Berço do movimento dadaísta, o que acaba chamando mesmo a atenção aqui na Suíça é o surrealismo. Não me refiro à escola de arte de Dali e Klee, mas sim àquela estranheza provocada por algo que descrevemos como “surreal”.

Observando a publicidade local, me deparei com dois exemplos que me fizeram repensar o conceito de “primeiro mundo”. Primeiro, a propaganda de cigarros, coisa que já não vemos no Brasil há mais de uma década (a lei que proíbe a propaganda de cigarros no país foi aprovada em 2000). Na Europa, o primeiro país a impor o veto foi a Noruega, em 1975, seguida pela Finlândia, Itália e França. Mas países como Alemanha e Suíça seguem sem restrições. Para quem não está mais acostumado, dobrar uma esquina e deparar-se com a frase “Don’t be a maybe. Be Marlboro.” pode ser um tanto chocante.


“Criando segurança”

O segundo exemplo bizarro está na já famosa campanha do SVP, o partido político ultra-nacionalista, que defende que os imigrantes (especialmente muçulmanos, como fica claro nos anúncios) são uma ameaça que precisa ser abolida do país.
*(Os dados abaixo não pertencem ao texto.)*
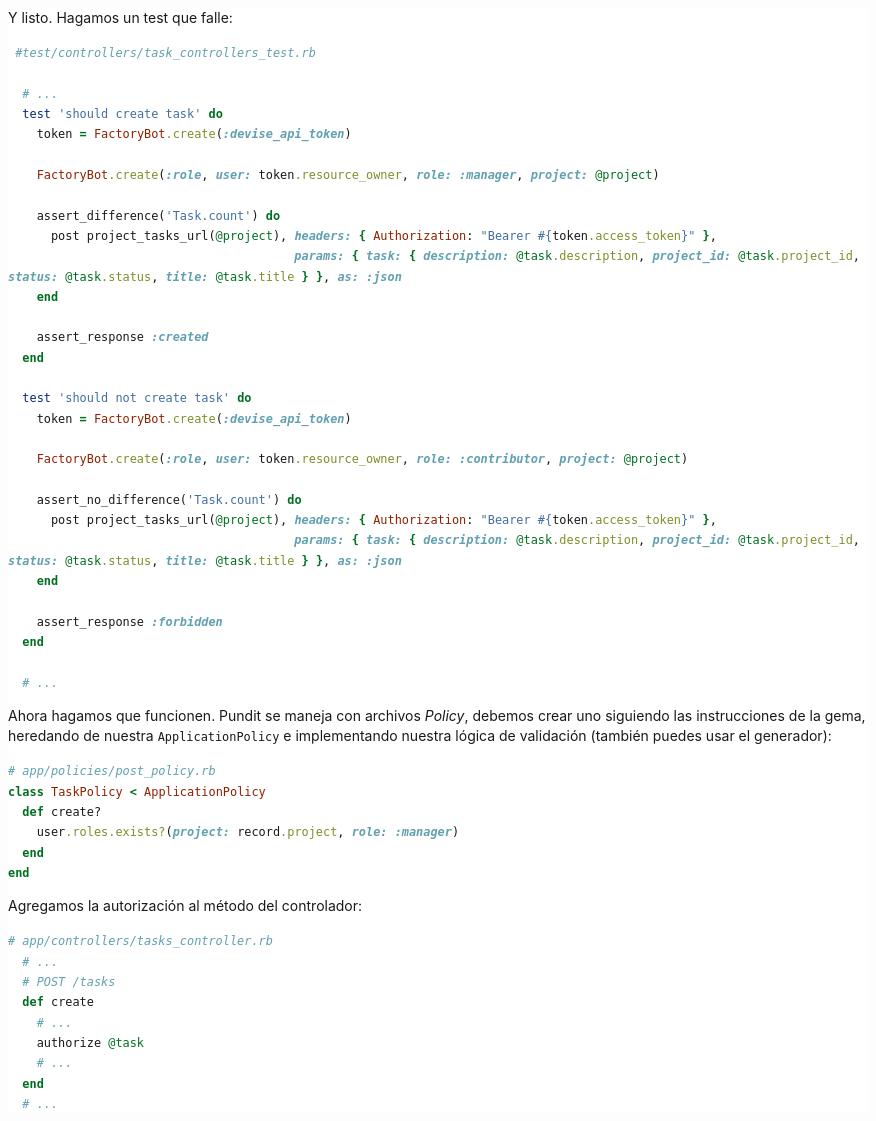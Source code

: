 Y listo. Hagamos un test que falle:

```ruby
 #test/controllers/task_controllers_test.rb

  # ...
  test 'should create task' do
    token = FactoryBot.create(:devise_api_token)

    FactoryBot.create(:role, user: token.resource_owner, role: :manager, project: @project)

    assert_difference('Task.count') do
      post project_tasks_url(@project), headers: { Authorization: "Bearer #{token.access_token}" },
                                        params: { task: { description: @task.description, project_id: @task.project_id, status: @task.status, title: @task.title } }, as: :json
    end

    assert_response :created
  end

  test 'should not create task' do
    token = FactoryBot.create(:devise_api_token)

    FactoryBot.create(:role, user: token.resource_owner, role: :contributor, project: @project)

    assert_no_difference('Task.count') do
      post project_tasks_url(@project), headers: { Authorization: "Bearer #{token.access_token}" },
                                        params: { task: { description: @task.description, project_id: @task.project_id, status: @task.status, title: @task.title } }, as: :json
    end

    assert_response :forbidden
  end

  # ...
```

Ahora hagamos que funcionen. Pundit se maneja con archivos _Policy_, debemos crear uno siguiendo las instrucciones de la gema, heredando de nuestra `ApplicationPolicy` e implementando nuestra lógica de validación (también puedes usar el generador):

```ruby
# app/policies/post_policy.rb
class TaskPolicy < ApplicationPolicy
  def create?
    user.roles.exists?(project: record.project, role: :manager)
  end
end
```

Agregamos la autorización al método del controlador:

```ruby
# app/controllers/tasks_controller.rb
  # ...
  # POST /tasks
  def create
    # ...
    authorize @task
    # ...
  end
  # ...
```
Para promover sua plataforma, o partido parece não ter nenhum problema em cruzar a fronteira entre o politicamente correto e o escancaradamente hostil. A famosa neutralidade suíça parece ter ficado no passado. Fico imaginando o briefing do cliente, o brainstorming da criação, as ideias que foram desconsideradas por serem “muito diretas” (!?), e a reunião de pitching da campanha – quando funcionários da agência sem descendência ariana provavelmente foram enviados para “resolver um problema urgente na gráfica”, ou no mínimo precisaram “sair para comprar cigarros”. De preferência da marca Marlboro.


“Diga não à construção de torres de mesquitas” e “Passe livre para todos? Não!”